The standard datamodule configuration for classification is found under configs/datamodule/base/multilabel_classification.yaml
.
_target_: quadra.datamodules.MultilabelClassificationDataModule
data_path: ???
images_and_labels_file: null
train_split_file: null
test_split_file: null
val_split_file: null
dataset:
_target_: hydra.utils.get_method
path: quadra.datasets.classification.MultilabelClassificationDataset
num_classes: null
num_workers: 8
batch_size: 64
test_batch_size: 64
seed: ${core.seed}
val_size: 0.2
test_size: 0.2
train_transform: ${transforms.train_transform}
test_transform: ${transforms.test_transform}
val_transform: ${transforms.val_transform}
class_to_idx: null
The most important parameters are:
- data_path
: the path to the dataset folder
- images_and_labels_file
: the path to the samples.txt
file
- train_split_file
: the path to the train.txt
file
- test_split_file
: the path to the test.txt
file
- val_split_file
: the path to the val.txt
file
Experiment¶
Suppose that we want to run the experiment on the given dataset, we can define a config starting from the base config (found under configs/experiment/base/classification/multilabel_classification.yaml
).
# @package _global_
defaults:
- override /backbone: resnet18
- override /datamodule: base/multilabel_classification
- override /loss: asl
- override /model: multilabel_classification
- override /optimizer: adam
- override /task: classification
- override /scheduler: rop
- override /transforms: default_resize
datamodule:
num_workers: 8
batch_size: 32
test_batch_size: 32
print_config: true
core:
tag: "run"
test_after_training: true
upload_artifacts: true
name: multilabel-classification
logger:
mlflow:
experiment_name: ${core.name}
run_name: ${core.name}
backbone:
model:
pretrained: True
freeze: False
trainer:
devices: [0]
max_epochs: 300
check_val_every_n_epoch: 1
The base experiment will train a resnet18 (by default pretrained on Imagenet) for 300 epochs using Adam as optimizer and reducing the learning rate on plateaus. In we give a look inside the model configuration we will find that on top of the backbone there is a simple Linear layer mapping the output of the backbone to the number of classes.

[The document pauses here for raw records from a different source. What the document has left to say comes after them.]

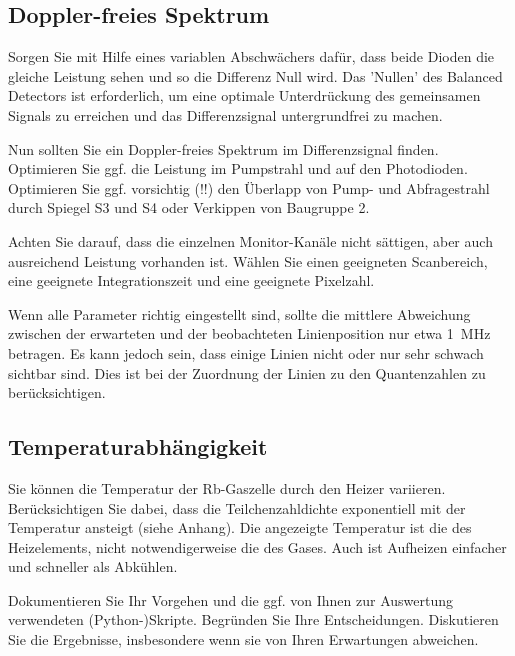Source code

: \subsection{Doppler-freies Spektrum}


Sorgen Sie  mit Hilfe eines variablen Abschwächers dafür, dass beide Dioden die gleiche Leistung sehen und so die Differenz Null wird. Das 'Nullen' des Balanced Detectors ist erforderlich, um eine optimale Unterdrückung des gemeinsamen Signals zu erreichen und das Differenzsignal untergrundfrei zu machen.

Nun sollten Sie ein Doppler-freies Spektrum im  Differenzsignal  finden. Optimieren Sie ggf. die Leistung im Pumpstrahl und auf den Photodioden. Optimieren Sie ggf. vorsichtig (!!) den Überlapp von Pump- und Abfragestrahl durch Spiegel S3 und S4 oder Verkippen von Baugruppe 2.

Achten Sie darauf, dass die einzelnen Monitor-Kanäle nicht sättigen, aber auch ausreichend Leistung vorhanden ist. Wählen Sie einen geeigneten Scanbereich, eine geeignete Integrationszeit und eine geeignete Pixelzahl.

Wenn alle Parameter richtig eingestellt sind, sollte die mittlere Abweichung zwischen der erwarteten und der beobachteten Linienposition nur etwa 1~MHz betragen. Es kann jedoch sein, dass einige Linien nicht oder nur sehr schwach sichtbar sind. Dies ist bei der Zuordnung der Linien zu den Quantenzahlen zu berücksichtigen.

\subsection{Temperaturabhängigkeit}

Sie können die Temperatur der Rb-Gaszelle durch den Heizer variieren. Berücksichtigen Sie dabei, dass die Teilchenzahldichte exponentiell mit der Temperatur ansteigt (siehe Anhang). Die angezeigte Temperatur ist die des Heizelements, nicht notwendigerweise die des Gases. Auch ist Aufheizen einfacher und schneller als Abkühlen.



\auftraege


Dokumentieren Sie Ihr Vorgehen und die ggf. von Ihnen zur Auswertung verwendeten (Python-)Skripte. Begründen Sie Ihre Entscheidungen. Diskutieren Sie die Ergebnisse, insbesondere wenn sie von Ihren Erwartungen abweichen.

We can define a custom experiment starting from the base one, and override the parameters that we want to change. Suppose we create a yaml configuration under configs/experiment/custom_experiment/torch_multilabel_classification.yaml
with the following content:
# @package _global_
defaults:
- base/classification/multilabel_classification
- override /backbone: vit16_tiny
- _self_
datamodule:
num_workers: 12
batch_size: 32
data_path: path/to/experiment/dataset
images_and_labels_file: ${datamodule.data_path}/samples.txt # We make use of hydra variable interpolation
class_to_idx:
class_1: 0
class_2: 1
class_3: 2
model:
classifier:
out_features: 3 # This is very important as it defines the number of classes
task:
run_test: True # Perform test evaluation at the end of training
report: False
output:
example: False
logger:
mlflow:
experiment_name: name_of_the_experiment
run_name: ${core.name}
Warning
At the current time the report generation is not supported for multilabel classification.
Run¶
Assuming that you have created a virtual environment and installed the quadra
library, you can run the experiment by running the following command:
quadra experiment=custom_experiment/torch_multilabel_classification
This should produce the following output files:
checkpoints config_resolved.yaml config_tree.txt data deployment_model main.log
Where checkpoints
contains the pytorch lightning checkpoints of the model, data
contains the joblib dump of the datamodule with its parameters and dataset split, deployment_model
contains the model in exported format (default is torchscript).